■ **What you are asked to do**
Produce one exact copy of the records, no pictures.

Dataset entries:
"""

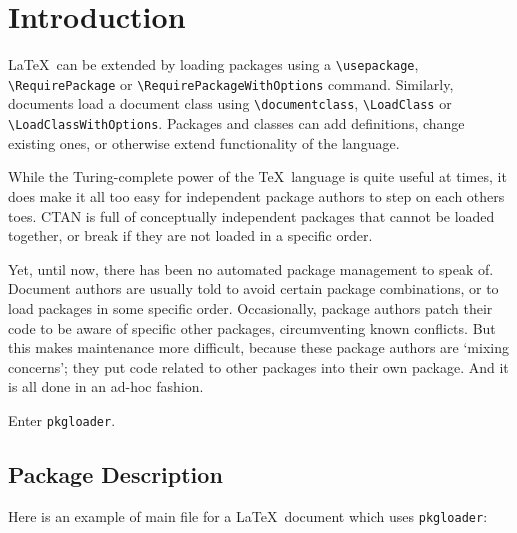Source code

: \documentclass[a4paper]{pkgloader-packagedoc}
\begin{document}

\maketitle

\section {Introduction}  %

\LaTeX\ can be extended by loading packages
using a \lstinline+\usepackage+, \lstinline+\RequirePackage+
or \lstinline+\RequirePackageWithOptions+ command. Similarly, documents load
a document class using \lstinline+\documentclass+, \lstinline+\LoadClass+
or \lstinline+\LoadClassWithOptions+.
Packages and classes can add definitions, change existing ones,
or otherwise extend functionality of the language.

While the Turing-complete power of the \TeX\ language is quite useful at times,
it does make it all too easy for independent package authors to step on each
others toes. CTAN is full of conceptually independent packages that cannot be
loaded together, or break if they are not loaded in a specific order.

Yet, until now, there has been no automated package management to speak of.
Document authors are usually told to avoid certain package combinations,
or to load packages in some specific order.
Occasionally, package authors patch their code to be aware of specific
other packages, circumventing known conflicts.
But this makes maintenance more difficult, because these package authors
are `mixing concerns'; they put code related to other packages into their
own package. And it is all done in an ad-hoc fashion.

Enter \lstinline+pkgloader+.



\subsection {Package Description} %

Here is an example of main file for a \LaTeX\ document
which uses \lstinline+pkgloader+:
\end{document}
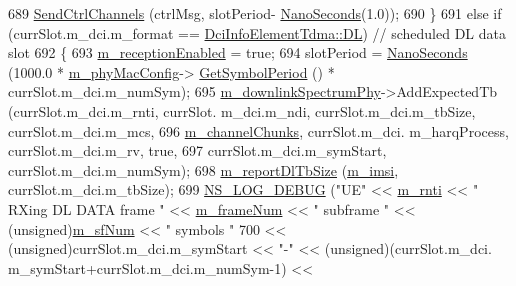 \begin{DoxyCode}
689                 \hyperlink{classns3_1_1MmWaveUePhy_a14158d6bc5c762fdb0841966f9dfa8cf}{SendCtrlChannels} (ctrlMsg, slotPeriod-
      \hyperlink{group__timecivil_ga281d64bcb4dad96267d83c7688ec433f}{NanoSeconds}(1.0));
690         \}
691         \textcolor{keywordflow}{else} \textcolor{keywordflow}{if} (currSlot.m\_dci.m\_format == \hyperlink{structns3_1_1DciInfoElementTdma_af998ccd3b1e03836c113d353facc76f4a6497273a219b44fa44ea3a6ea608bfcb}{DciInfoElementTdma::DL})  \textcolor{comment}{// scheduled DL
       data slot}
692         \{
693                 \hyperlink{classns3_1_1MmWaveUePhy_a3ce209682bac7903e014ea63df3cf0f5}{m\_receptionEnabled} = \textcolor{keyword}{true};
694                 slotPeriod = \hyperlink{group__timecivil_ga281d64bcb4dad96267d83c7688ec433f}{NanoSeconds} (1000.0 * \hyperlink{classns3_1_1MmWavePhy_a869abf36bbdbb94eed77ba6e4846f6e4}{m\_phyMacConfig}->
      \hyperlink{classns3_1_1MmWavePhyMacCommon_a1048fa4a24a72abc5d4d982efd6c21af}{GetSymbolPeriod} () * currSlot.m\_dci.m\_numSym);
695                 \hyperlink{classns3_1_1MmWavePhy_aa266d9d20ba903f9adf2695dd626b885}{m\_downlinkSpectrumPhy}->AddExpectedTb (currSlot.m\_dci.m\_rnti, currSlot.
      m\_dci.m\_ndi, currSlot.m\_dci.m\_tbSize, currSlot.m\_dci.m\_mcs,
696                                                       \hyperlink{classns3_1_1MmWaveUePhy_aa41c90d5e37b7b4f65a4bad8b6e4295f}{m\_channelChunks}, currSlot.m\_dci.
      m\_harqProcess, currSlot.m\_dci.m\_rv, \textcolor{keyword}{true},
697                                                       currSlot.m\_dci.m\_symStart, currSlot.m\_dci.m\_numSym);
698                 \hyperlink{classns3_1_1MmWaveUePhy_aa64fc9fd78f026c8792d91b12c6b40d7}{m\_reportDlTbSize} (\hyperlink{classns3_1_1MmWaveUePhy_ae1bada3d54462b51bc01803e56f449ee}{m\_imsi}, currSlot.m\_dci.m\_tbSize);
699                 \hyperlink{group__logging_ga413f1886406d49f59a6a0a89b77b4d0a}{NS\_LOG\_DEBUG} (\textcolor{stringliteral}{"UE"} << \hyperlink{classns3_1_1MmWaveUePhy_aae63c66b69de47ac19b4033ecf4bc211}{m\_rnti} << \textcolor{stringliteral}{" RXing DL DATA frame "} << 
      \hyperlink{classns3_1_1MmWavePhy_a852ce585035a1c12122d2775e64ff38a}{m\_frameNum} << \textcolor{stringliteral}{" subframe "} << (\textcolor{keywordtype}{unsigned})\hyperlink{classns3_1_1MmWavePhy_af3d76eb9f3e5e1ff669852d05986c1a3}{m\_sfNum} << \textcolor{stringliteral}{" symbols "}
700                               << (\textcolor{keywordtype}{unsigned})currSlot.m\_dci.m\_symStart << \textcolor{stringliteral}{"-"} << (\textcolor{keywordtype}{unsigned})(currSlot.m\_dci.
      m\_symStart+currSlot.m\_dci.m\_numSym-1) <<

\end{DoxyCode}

"""

■ **Answer section**
Source code

: \documentclass[a4paper]{pkgloader-packagedoc}
\begin{document}

\maketitle

\section {Introduction}  %

\LaTeX\ can be extended by loading packages
using a \lstinline+\usepackage+, \lstinline+\RequirePackage+
or \lstinline+\RequirePackageWithOptions+ command. Similarly, documents load
a document class using \lstinline+\documentclass+, \lstinline+\LoadClass+
or \lstinline+\LoadClassWithOptions+.
Packages and classes can add definitions, change existing ones,
or otherwise extend functionality of the language.

While the Turing-complete power of the \TeX\ language is quite useful at times,
it does make it all too easy for independent package authors to step on each
others toes. CTAN is full of conceptually independent packages that cannot be
loaded together, or break if they are not loaded in a specific order.

Yet, until now, there has been no automated package management to speak of.
Document authors are usually told to avoid certain package combinations,
or to load packages in some specific order.
Occasionally, package authors patch their code to be aware of specific
other packages, circumventing known conflicts.
But this makes maintenance more difficult, because these package authors
are `mixing concerns'; they put code related to other packages into their
own package. And it is all done in an ad-hoc fashion.

Enter \lstinline+pkgloader+.



\subsection {Package Description} %

Here is an example of main file for a \LaTeX\ document
which uses \lstinline+pkgloader+:
\end{document}
 \begin{DoxyCode}
689                 \hyperlink{classns3_1_1MmWaveUePhy_a14158d6bc5c762fdb0841966f9dfa8cf}{SendCtrlChannels} (ctrlMsg, slotPeriod-
      \hyperlink{group__timecivil_ga281d64bcb4dad96267d83c7688ec433f}{NanoSeconds}(1.0));
690         \}
691         \textcolor{keywordflow}{else} \textcolor{keywordflow}{if} (currSlot.m\_dci.m\_format == \hyperlink{structns3_1_1DciInfoElementTdma_af998ccd3b1e03836c113d353facc76f4a6497273a219b44fa44ea3a6ea608bfcb}{DciInfoElementTdma::DL})  \textcolor{comment}{// scheduled DL
       data slot}
692         \{
693                 \hyperlink{classns3_1_1MmWaveUePhy_a3ce209682bac7903e014ea63df3cf0f5}{m\_receptionEnabled} = \textcolor{keyword}{true};
694                 slotPeriod = \hyperlink{group__timecivil_ga281d64bcb4dad96267d83c7688ec433f}{NanoSeconds} (1000.0 * \hyperlink{classns3_1_1MmWavePhy_a869abf36bbdbb94eed77ba6e4846f6e4}{m\_phyMacConfig}->
      \hyperlink{classns3_1_1MmWavePhyMacCommon_a1048fa4a24a72abc5d4d982efd6c21af}{GetSymbolPeriod} () * currSlot.m\_dci.m\_numSym);
695                 \hyperlink{classns3_1_1MmWavePhy_aa266d9d20ba903f9adf2695dd626b885}{m\_downlinkSpectrumPhy}->AddExpectedTb (currSlot.m\_dci.m\_rnti, currSlot.
      m\_dci.m\_ndi, currSlot.m\_dci.m\_tbSize, currSlot.m\_dci.m\_mcs,
696                                                       \hyperlink{classns3_1_1MmWaveUePhy_aa41c90d5e37b7b4f65a4bad8b6e4295f}{m\_channelChunks}, currSlot.m\_dci.
      m\_harqProcess, currSlot.m\_dci.m\_rv, \textcolor{keyword}{true},
697                                                       currSlot.m\_dci.m\_symStart, currSlot.m\_dci.m\_numSym);
698                 \hyperlink{classns3_1_1MmWaveUePhy_aa64fc9fd78f026c8792d91b12c6b40d7}{m\_reportDlTbSize} (\hyperlink{classns3_1_1MmWaveUePhy_ae1bada3d54462b51bc01803e56f449ee}{m\_imsi}, currSlot.m\_dci.m\_tbSize);
699                 \hyperlink{group__logging_ga413f1886406d49f59a6a0a89b77b4d0a}{NS\_LOG\_DEBUG} (\textcolor{stringliteral}{"UE"} << \hyperlink{classns3_1_1MmWaveUePhy_aae63c66b69de47ac19b4033ecf4bc211}{m\_rnti} << \textcolor{stringliteral}{" RXing DL DATA frame "} << 
      \hyperlink{classns3_1_1MmWavePhy_a852ce585035a1c12122d2775e64ff38a}{m\_frameNum} << \textcolor{stringliteral}{" subframe "} << (\textcolor{keywordtype}{unsigned})\hyperlink{classns3_1_1MmWavePhy_af3d76eb9f3e5e1ff669852d05986c1a3}{m\_sfNum} << \textcolor{stringliteral}{" symbols "}
700                               << (\textcolor{keywordtype}{unsigned})currSlot.m\_dci.m\_symStart << \textcolor{stringliteral}{"-"} << (\textcolor{keywordtype}{unsigned})(currSlot.m\_dci.
      m\_symStart+currSlot.m\_dci.m\_numSym-1) <<

\end{DoxyCode}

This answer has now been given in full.